I recently picked up the latest in the series, Sniper Elite 4, and was blown away by the level design of the game's first mission. In Sniper Elite 4, each mission takes place on its own open map, where the player can freely explore around the area, complete objectives and find collectables in the form of letters and reports. The maps give the player the freedom to tackle the objectives in which ever order they like, and explore the map's nook and crannies at their own pace.

What at first appears to be a standard open world map slowly reveals itself to be a great example of level design. Each objective takes place in a desecrate combat zone that seamlessly blend together across the map. Each of these areas has multiple approaches from different directions. This allows the player to tackle them from what ever direction they choose and offer approaches for different play styles. A typical choice in the game may be to try and find a tower to snipe from, a hidden path to sneak around the encounter, or heading up the main road guns blazing. While stealth is a big component of the game, its forgiving enough to let players disengage from a fire fight, regroup and try again.

The thing that impressed me most with the game, from the very first mission, is the change in elevation across the map. The game goes beyond adding simple towers to snipe from, to having massive changes in elevation across the same level. In the map above, the beach at the bottom of the map is down a steep cliff face, as is a pocket of beach further up the map. In most games that would be an inaccessible area.
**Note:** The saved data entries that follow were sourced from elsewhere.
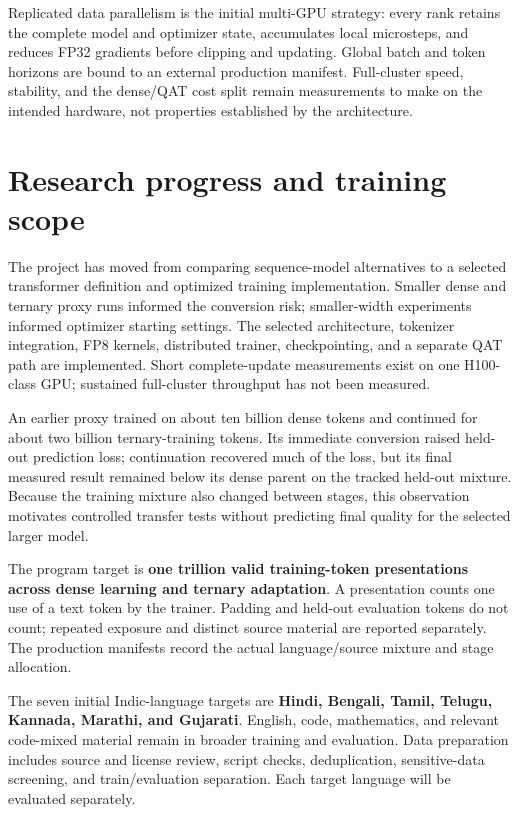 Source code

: \documentclass[11pt]{article}
\begin{document}
Replicated data parallelism is the initial multi-GPU strategy: every
rank retains the complete model and optimizer state, accumulates local
microsteps, and reduces FP32 gradients before clipping and updating.
Global batch and token horizons are bound to an external production
manifest. Full-cluster speed, stability, and the dense/QAT cost split
remain measurements to make on the intended hardware, not properties
established by the architecture.

\section{Research progress and training scope}

The project has moved from comparing sequence-model alternatives to a
selected transformer definition and optimized training implementation.
Smaller dense and ternary proxy runs informed the conversion risk;
smaller-width experiments informed optimizer starting settings. The
selected architecture, tokenizer integration, FP8 kernels, distributed
trainer, checkpointing, and a separate QAT path are implemented. Short
complete-update measurements exist on one H100-class GPU; sustained
full-cluster throughput has not been measured.

An earlier proxy trained on about ten billion dense tokens and continued
for about two billion ternary-training tokens. Its immediate conversion
raised held-out prediction loss; continuation recovered much of the loss,
but its final measured result remained below its dense parent on the
tracked held-out mixture. Because the training mixture also changed
between stages, this observation motivates controlled transfer tests
without predicting final quality for the selected larger model.

The program target is \textbf{one trillion valid training-token
presentations across dense learning and ternary adaptation}. A
presentation counts one use of a text token by the trainer. Padding and
held-out evaluation tokens do not count; repeated exposure and distinct
source material are reported separately. The production manifests record
the actual language/source mixture and stage allocation.

The seven initial Indic-language targets are \textbf{Hindi, Bengali,
Tamil, Telugu, Kannada, Marathi, and Gujarati}. English, code, mathematics,
and relevant code-mixed material remain in broader training and
evaluation. Data preparation includes source and license review, script
checks, deduplication, sensitive-data screening, and train/evaluation
separation. Each target language will be evaluated separately.
\end{document}
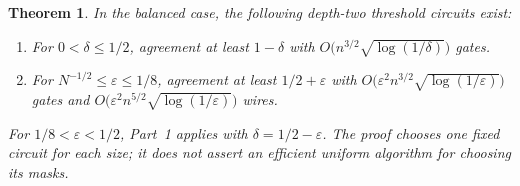 \documentclass[11pt,letterpaper]{article}
\newtheorem{theorem}{Theorem}
\theoremstyle{remark}
\begin{document}
\begin{theorem}\label{thm:avgupper}
In the balanced case, the following depth-two threshold circuits exist:
\begin{enumerate}
\item For $0<\delta\le1/2$, agreement at least $1-\delta$ with
      $O\bigl(n^{3/2}\sqrt{\log(1/\delta)}\bigr)$ gates.
\item For $N^{-1/2}\le\varepsilon\le1/8$, agreement at least
      $1/2+\varepsilon$ with
      $O\bigl(\varepsilon^2n^{3/2}\sqrt{\log(1/\varepsilon)}\bigr)$ gates
      and $O\bigl(\varepsilon^2n^{5/2}\sqrt{\log(1/\varepsilon)}\bigr)$ wires.
\end{enumerate}
For $1/8<\varepsilon<1/2$, Part~1 applies with $\delta=1/2-\varepsilon$.
The proof chooses one fixed circuit for each size; it does not assert an
efficient uniform algorithm for choosing its masks.
\end{theorem}
\end{document}
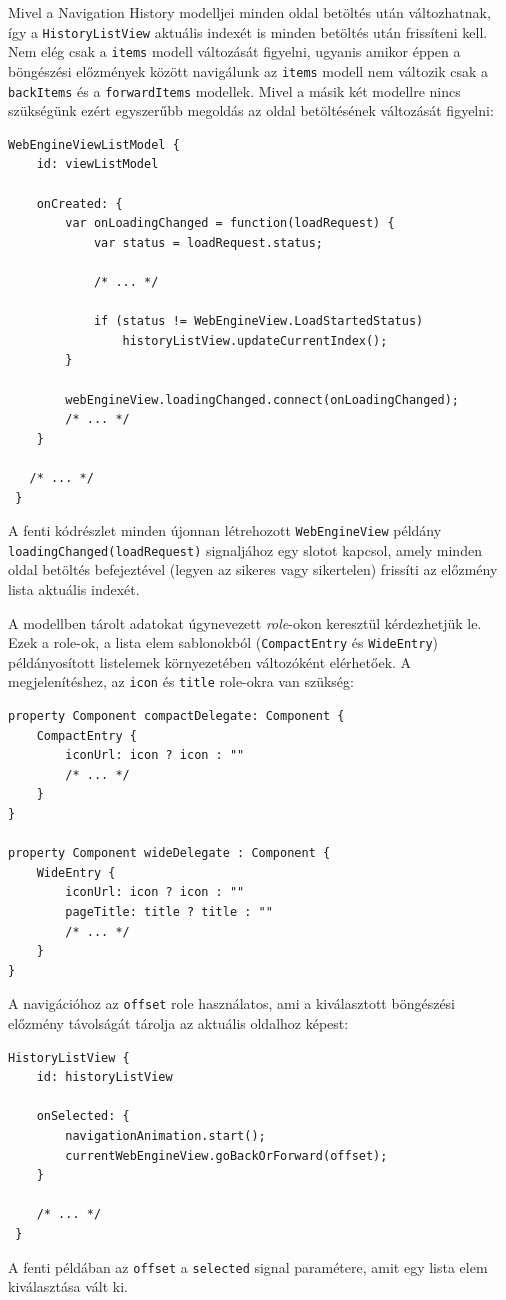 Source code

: \documentclass[12pt]{report}
\begin{document}
Mivel a Navigation History modelljei minden oldal betöltés után változhatnak, így a
\texttt{HistoryListView} aktuális indexét is minden betöltés után frissíteni kell. Nem elég
csak a \texttt{items} modell változását figyelni, ugyanis amikor éppen a böngészési előzmények
között navigálunk az \texttt{items} modell nem változik csak a \texttt{backItems} és a
\texttt{forwardItems} modellek. Mivel a másik két modellre nincs szükségünk ezért egyszerűbb
megoldás az oldal betöltésének változását figyelni:
\newpage
\begin{lstlisting}[title=main.qml]
 WebEngineViewListModel {
    id: viewListModel

    onCreated: {
        var onLoadingChanged = function(loadRequest) {
            var status = loadRequest.status;

            /* ... */

            if (status != WebEngineView.LoadStartedStatus)
                historyListView.updateCurrentIndex();
        }

        webEngineView.loadingChanged.connect(onLoadingChanged);
        /* ... */
    }

   /* ... */
 }
\end{lstlisting}
A fenti kódrészlet minden újonnan létrehozott \texttt{WebEngineView} példány
\texttt{loadingChanged(loadRequest)} signaljához egy slotot kapcsol, amely minden oldal
betöltés befejeztével (legyen az sikeres vagy sikertelen) frissíti az előzmény lista
aktuális indexét.

A modellben tárolt adatokat úgynevezett \textit{role}-okon keresztül kérdezhetjük le.
Ezek a role-ok, a lista elem sablonokból (\texttt{CompactEntry} és \texttt{WideEntry})
példányosított listelemek környezetében változóként elérhetőek. A megjelenítéshez, az
\texttt{icon} és \texttt{title} role-okra van szükség:
\begin{lstlisting}[title=views/HistoryListView.qml]
property Component compactDelegate: Component {
    CompactEntry {
        iconUrl: icon ? icon : ""
        /* ... */
    }
}

property Component wideDelegate : Component {
    WideEntry {
        iconUrl: icon ? icon : ""
        pageTitle: title ? title : ""
        /* ... */
    }
}
\end{lstlisting}
A navigációhoz az \texttt{offset} role használatos, ami a kiválasztott böngészési előzmény
távolságát tárolja az aktuális oldalhoz képest:
\begin{lstlisting}[title=main.qml]
 HistoryListView {
    id: historyListView

    onSelected: {
        navigationAnimation.start();
        currentWebEngineView.goBackOrForward(offset);
    }

    /* ... */
 }
\end{lstlisting}
A fenti példában az \texttt{offset} a \texttt{selected} signal paramétere, amit egy lista elem
kiválasztása vált ki.
\end{document}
In Sniper Elite 4, it's not only accessible, one of the objects are located there. More subtle changes in elevation litter the map. Creaks and gullies below the main road that allow you to sneak past enemies, or hills cresting above that you can snipe from. While we've seen this type of difference in elevation in games before, Sniper Elite 4 manages to make it feel natural. Each path, each approach, is tied together in a way that makes it feel organic that other games struggle to pull off.

In something like Far Cry, you may have a observation tower to snipe from, or a hill that crests over an encampment. Even in Metal Gear Solid 5, one of my favorite stealth action titles from recent years, the changes in elevation are often anemic. A building may have multiple stories, and the surrounding country side may have a hill or two, but they aren't enough to affect gameplay.  There's really only one combat area in Metal Gear Solid 5 with a drastic change in elevation, that being the terrace area in the Afghanistan map, but even that is a linear progression from low to high. The rest of the game features the box stand cliff to observe from, but few actual changes in elevation.

Sniper Elite 4 manages to tie its high, low and medium areas together in a way that gives the player options, allows for a variety of play styles and look natural in way most games do not.